Segment Open

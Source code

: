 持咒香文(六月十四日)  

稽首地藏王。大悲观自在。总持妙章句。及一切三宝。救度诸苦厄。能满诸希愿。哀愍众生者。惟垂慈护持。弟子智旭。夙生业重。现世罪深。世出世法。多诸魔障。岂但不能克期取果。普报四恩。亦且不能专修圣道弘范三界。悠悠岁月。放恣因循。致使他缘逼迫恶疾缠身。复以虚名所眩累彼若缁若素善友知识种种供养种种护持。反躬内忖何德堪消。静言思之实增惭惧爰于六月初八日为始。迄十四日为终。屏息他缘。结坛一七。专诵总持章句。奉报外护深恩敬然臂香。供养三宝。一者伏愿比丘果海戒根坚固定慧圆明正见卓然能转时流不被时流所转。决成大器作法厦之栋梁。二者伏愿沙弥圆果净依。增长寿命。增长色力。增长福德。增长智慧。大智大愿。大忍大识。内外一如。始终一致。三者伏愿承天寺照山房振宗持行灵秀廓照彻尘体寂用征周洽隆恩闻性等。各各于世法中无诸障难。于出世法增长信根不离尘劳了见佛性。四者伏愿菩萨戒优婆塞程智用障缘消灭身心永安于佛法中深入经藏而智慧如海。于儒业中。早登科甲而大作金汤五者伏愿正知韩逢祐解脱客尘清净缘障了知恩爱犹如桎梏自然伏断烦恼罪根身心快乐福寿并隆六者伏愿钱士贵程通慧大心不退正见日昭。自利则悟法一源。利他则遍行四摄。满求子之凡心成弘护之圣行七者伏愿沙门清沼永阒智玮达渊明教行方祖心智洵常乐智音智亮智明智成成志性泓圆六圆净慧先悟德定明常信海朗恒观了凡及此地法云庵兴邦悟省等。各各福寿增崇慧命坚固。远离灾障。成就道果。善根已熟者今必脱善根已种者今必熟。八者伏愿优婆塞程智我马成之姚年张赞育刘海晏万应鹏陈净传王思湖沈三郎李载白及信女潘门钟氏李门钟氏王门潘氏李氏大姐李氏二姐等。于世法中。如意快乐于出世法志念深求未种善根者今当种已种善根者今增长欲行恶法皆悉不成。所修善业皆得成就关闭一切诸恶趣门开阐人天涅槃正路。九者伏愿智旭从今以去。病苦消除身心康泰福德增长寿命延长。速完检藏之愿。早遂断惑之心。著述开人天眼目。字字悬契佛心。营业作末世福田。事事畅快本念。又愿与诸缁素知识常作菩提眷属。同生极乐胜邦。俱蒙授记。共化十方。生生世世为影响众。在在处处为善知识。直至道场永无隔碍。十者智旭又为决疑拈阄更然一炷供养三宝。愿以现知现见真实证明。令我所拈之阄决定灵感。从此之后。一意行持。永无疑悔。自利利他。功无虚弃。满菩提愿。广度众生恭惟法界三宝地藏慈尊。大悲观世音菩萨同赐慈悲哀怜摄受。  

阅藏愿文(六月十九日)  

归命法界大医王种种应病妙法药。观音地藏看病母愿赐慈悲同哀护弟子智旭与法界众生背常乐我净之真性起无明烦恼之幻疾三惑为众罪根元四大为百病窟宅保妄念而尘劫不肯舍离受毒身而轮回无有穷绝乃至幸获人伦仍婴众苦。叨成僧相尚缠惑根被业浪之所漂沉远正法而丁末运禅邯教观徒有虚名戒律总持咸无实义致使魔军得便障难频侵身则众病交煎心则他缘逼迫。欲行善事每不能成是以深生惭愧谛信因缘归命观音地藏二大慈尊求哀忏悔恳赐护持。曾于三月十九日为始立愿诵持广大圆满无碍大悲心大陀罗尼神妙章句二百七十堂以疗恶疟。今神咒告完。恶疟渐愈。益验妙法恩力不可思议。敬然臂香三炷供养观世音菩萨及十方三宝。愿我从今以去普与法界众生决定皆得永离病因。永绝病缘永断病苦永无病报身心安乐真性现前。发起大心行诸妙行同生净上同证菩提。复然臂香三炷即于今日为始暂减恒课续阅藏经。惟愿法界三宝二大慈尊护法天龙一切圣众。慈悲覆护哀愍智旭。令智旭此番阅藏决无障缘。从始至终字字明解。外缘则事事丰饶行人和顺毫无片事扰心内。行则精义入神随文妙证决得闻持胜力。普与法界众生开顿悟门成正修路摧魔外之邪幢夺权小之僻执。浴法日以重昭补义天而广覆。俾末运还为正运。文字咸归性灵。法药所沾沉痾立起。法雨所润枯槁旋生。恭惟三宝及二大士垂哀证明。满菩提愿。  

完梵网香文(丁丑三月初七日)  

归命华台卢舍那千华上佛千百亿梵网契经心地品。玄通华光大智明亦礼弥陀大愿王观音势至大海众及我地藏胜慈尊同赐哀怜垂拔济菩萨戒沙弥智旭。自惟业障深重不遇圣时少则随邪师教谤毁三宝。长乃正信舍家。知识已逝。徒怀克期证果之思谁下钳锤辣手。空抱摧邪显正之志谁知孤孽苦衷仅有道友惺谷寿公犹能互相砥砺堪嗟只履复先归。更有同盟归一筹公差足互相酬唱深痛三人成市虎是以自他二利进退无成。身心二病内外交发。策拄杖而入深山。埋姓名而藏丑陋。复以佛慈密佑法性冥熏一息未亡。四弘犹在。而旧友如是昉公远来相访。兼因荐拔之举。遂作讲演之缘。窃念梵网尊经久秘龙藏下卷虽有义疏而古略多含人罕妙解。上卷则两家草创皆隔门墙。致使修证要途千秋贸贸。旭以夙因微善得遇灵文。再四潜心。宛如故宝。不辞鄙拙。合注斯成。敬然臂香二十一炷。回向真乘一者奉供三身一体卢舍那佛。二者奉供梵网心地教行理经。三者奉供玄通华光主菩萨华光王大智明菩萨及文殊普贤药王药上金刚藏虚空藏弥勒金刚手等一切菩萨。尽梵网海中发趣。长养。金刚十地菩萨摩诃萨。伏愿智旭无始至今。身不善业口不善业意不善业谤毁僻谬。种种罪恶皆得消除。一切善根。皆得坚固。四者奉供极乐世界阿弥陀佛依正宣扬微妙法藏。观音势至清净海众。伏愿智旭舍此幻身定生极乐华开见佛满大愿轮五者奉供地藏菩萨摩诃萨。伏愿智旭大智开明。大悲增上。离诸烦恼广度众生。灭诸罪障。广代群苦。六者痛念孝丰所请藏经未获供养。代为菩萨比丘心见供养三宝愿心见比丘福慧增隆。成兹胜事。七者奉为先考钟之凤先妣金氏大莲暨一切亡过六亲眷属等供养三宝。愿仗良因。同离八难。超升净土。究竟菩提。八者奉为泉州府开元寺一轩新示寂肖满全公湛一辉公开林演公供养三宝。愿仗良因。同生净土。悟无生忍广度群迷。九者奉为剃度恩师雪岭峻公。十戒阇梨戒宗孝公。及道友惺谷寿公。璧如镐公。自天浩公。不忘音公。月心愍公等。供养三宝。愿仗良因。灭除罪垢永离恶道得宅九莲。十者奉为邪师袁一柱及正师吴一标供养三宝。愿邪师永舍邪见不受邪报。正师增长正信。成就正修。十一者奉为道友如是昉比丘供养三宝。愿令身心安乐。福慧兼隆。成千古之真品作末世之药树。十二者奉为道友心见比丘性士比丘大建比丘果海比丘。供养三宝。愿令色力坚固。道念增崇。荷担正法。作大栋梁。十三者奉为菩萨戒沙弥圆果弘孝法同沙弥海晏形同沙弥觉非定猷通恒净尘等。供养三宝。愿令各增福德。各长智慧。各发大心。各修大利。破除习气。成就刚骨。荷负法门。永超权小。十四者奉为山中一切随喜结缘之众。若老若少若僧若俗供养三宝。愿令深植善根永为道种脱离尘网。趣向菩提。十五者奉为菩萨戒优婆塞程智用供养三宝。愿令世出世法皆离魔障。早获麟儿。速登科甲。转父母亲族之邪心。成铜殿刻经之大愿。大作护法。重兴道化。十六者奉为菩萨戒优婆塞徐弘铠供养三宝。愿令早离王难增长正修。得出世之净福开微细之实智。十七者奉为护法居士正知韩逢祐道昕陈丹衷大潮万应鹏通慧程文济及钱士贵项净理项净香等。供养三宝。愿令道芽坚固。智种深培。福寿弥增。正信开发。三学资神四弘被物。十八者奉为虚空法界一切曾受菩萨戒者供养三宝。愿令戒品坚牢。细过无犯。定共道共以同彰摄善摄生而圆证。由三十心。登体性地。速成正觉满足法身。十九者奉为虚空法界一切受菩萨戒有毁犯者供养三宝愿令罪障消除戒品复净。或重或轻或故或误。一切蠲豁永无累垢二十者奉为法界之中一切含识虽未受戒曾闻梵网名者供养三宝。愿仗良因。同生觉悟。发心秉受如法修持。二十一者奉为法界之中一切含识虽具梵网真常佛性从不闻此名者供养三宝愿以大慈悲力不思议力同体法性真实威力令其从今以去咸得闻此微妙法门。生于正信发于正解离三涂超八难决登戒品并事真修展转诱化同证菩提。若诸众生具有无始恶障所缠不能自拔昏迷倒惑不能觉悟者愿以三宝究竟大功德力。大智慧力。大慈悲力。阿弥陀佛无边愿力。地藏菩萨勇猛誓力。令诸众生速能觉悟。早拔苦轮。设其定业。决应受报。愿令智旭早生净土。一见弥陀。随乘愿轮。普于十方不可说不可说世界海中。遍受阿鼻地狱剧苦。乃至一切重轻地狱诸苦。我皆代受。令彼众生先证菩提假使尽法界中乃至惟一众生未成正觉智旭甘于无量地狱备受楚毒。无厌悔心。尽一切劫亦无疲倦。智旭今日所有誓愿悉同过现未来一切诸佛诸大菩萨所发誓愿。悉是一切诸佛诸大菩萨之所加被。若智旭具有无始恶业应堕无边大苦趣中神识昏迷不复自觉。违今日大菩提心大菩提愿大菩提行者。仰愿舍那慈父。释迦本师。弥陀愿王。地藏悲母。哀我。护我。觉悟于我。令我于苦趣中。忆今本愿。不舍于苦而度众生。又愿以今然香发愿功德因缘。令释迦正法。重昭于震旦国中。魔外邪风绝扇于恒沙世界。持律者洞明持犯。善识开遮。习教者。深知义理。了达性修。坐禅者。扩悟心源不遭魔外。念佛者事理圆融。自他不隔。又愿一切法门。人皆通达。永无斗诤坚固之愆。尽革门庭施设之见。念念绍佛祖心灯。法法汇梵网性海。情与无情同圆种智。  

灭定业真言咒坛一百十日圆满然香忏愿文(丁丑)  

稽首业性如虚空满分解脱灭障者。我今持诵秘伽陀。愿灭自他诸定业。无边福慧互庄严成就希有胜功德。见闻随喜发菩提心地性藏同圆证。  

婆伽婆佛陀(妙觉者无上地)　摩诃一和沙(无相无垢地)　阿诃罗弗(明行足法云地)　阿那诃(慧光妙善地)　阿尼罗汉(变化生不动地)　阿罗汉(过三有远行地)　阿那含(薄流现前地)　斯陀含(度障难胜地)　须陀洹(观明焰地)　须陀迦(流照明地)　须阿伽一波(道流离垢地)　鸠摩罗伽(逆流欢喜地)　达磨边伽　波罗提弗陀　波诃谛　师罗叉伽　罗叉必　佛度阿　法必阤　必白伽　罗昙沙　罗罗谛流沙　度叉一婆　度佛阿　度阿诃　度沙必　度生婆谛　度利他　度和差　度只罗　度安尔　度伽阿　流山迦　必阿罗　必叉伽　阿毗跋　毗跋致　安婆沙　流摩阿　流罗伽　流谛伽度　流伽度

Segment Closed

The lines to copy run from the one containing "稽首业性如虚空满分解脱灭障者" through the last line above. Copy them exactly and include nothing else.

- [Answer space]:
稽首业性如虚空满分解脱灭障者。我今持诵秘伽陀。愿灭自他诸定业。无边福慧互庄严成就希有胜功德。见闻随喜发菩提心地性藏同圆证。  

婆伽婆佛陀(妙觉者无上地)　摩诃一和沙(无相无垢地)　阿诃罗弗(明行足法云地)　阿那诃(慧光妙善地)　阿尼罗汉(变化生不动地)　阿罗汉(过三有远行地)　阿那含(薄流现前地)　斯陀含(度障难胜地)　须陀洹(观明焰地)　须陀迦(流照明地)　须阿伽一波(道流离垢地)　鸠摩罗伽(逆流欢喜地)　达磨边伽　波罗提弗陀　波诃谛　师罗叉伽　罗叉必　佛度阿　法必阤　必白伽　罗昙沙　罗罗谛流沙　度叉一婆　度佛阿　度阿诃　度沙必　度生婆谛　度利他　度和差　度只罗　度安尔　度伽阿　流山迦　必阿罗　必叉伽　阿毗跋　毗跋致　安婆沙　流摩阿　流罗伽　流谛伽度　流伽度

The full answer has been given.